* WHAT YOU ARE ASKED TO DO *
Transcribe the listing below in full, exactly, with no images.

* SUPPLIED MATERIAL *
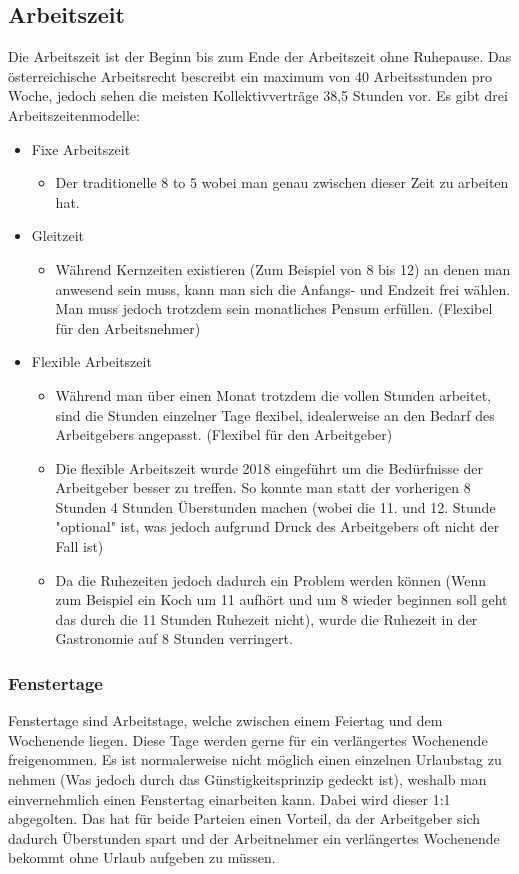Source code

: \documentclass{article}
\begin{document}
	\subsection{Arbeitszeit}
	Die Arbeitszeit ist der Beginn bis zum Ende der Arbeitszeit ohne Ruhepause. Das österreichische Arbeitsrecht bescreibt ein maximum von 40 Arbeitsstunden pro Woche, jedoch sehen die meisten Kollektivverträge 38,5 Stunden vor.
	Es gibt drei Arbeitszeitenmodelle:
	\begin{itemize}
		\item{Fixe Arbeitszeit}
		\begin{itemize}
			\item{Der traditionelle 8 to 5 wobei man genau zwischen dieser Zeit zu arbeiten hat.}
		\end{itemize}
		\item{Gleitzeit}
		\begin{itemize}
			\item{Während Kernzeiten existieren (Zum Beispiel von 8 bis 12) an denen man anwesend sein muss, kann man sich die Anfangs- und Endzeit frei wählen. Man muss jedoch trotzdem sein monatliches Pensum erfüllen. (Flexibel für den Arbeitsnehmer)}
		\end{itemize}
		\item{Flexible Arbeitszeit}
		\begin{itemize}
			\item{Während man über einen Monat trotzdem die vollen Stunden arbeitet, sind die Stunden einzelner Tage flexibel, idealerweise an den Bedarf des Arbeitgebers angepasst. (Flexibel für den Arbeitgeber)}
			\item{Die flexible Arbeitszeit wurde 2018 eingeführt um die Bedürfnisse der Arbeitgeber besser zu treffen. So konnte man statt der vorherigen 8 Stunden 4 Stunden Überstunden machen (wobei die 11. und 12. Stunde "optional" ist, was jedoch aufgrund Druck des Arbeitgebers oft nicht der Fall ist)}
			\item{Da die Ruhezeiten jedoch dadurch ein Problem werden können (Wenn zum Beispiel ein Koch um 11 aufhört und um 8 wieder beginnen soll geht das durch die 11 Stunden Ruhezeit nicht), wurde die Ruhezeit in der Gastronomie auf 8 Stunden verringert.} 
		\end{itemize}
	\end{itemize}
	\subsubsection{Fenstertage}
	Fenstertage sind Arbeitstage, welche zwischen einem Feiertag und dem Wochenende liegen. Diese Tage werden gerne für ein verlängertes Wochenende freigenommen. Es ist normalerweise nicht möglich einen einzelnen Urlaubstag zu nehmen (Was jedoch durch das Günstigkeitsprinzip gedeckt ist), weshalb man einvernehmlich einen Fenstertag einarbeiten kann. Dabei wird dieser 1:1 abgegolten. Das hat für beide Parteien einen Vorteil, da der Arbeitgeber sich dadurch Überstunden spart und der Arbeitnehmer ein verlängertes Wochenende bekommt ohne Urlaub aufgeben zu müssen.
\end{document}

* ANSWER AREA *
Source code

: \documentclass{article}
\begin{document}
	\subsection{Arbeitszeit}
	Die Arbeitszeit ist der Beginn bis zum Ende der Arbeitszeit ohne Ruhepause. Das österreichische Arbeitsrecht bescreibt ein maximum von 40 Arbeitsstunden pro Woche, jedoch sehen die meisten Kollektivverträge 38,5 Stunden vor.
	Es gibt drei Arbeitszeitenmodelle:
	\begin{itemize}
		\item{Fixe Arbeitszeit}
		\begin{itemize}
			\item{Der traditionelle 8 to 5 wobei man genau zwischen dieser Zeit zu arbeiten hat.}
		\end{itemize}
		\item{Gleitzeit}
		\begin{itemize}
			\item{Während Kernzeiten existieren (Zum Beispiel von 8 bis 12) an denen man anwesend sein muss, kann man sich die Anfangs- und Endzeit frei wählen. Man muss jedoch trotzdem sein monatliches Pensum erfüllen. (Flexibel für den Arbeitsnehmer)}
		\end{itemize}
		\item{Flexible Arbeitszeit}
		\begin{itemize}
			\item{Während man über einen Monat trotzdem die vollen Stunden arbeitet, sind die Stunden einzelner Tage flexibel, idealerweise an den Bedarf des Arbeitgebers angepasst. (Flexibel für den Arbeitgeber)}
			\item{Die flexible Arbeitszeit wurde 2018 eingeführt um die Bedürfnisse der Arbeitgeber besser zu treffen. So konnte man statt der vorherigen 8 Stunden 4 Stunden Überstunden machen (wobei die 11. und 12. Stunde "optional" ist, was jedoch aufgrund Druck des Arbeitgebers oft nicht der Fall ist)}
			\item{Da die Ruhezeiten jedoch dadurch ein Problem werden können (Wenn zum Beispiel ein Koch um 11 aufhört und um 8 wieder beginnen soll geht das durch die 11 Stunden Ruhezeit nicht), wurde die Ruhezeit in der Gastronomie auf 8 Stunden verringert.} 
		\end{itemize}
	\end{itemize}
	\subsubsection{Fenstertage}
	Fenstertage sind Arbeitstage, welche zwischen einem Feiertag und dem Wochenende liegen. Diese Tage werden gerne für ein verlängertes Wochenende freigenommen. Es ist normalerweise nicht möglich einen einzelnen Urlaubstag zu nehmen (Was jedoch durch das Günstigkeitsprinzip gedeckt ist), weshalb man einvernehmlich einen Fenstertag einarbeiten kann. Dabei wird dieser 1:1 abgegolten. Das hat für beide Parteien einen Vorteil, da der Arbeitgeber sich dadurch Überstunden spart und der Arbeitnehmer ein verlängertes Wochenende bekommt ohne Urlaub aufgeben zu müssen.
\end{document}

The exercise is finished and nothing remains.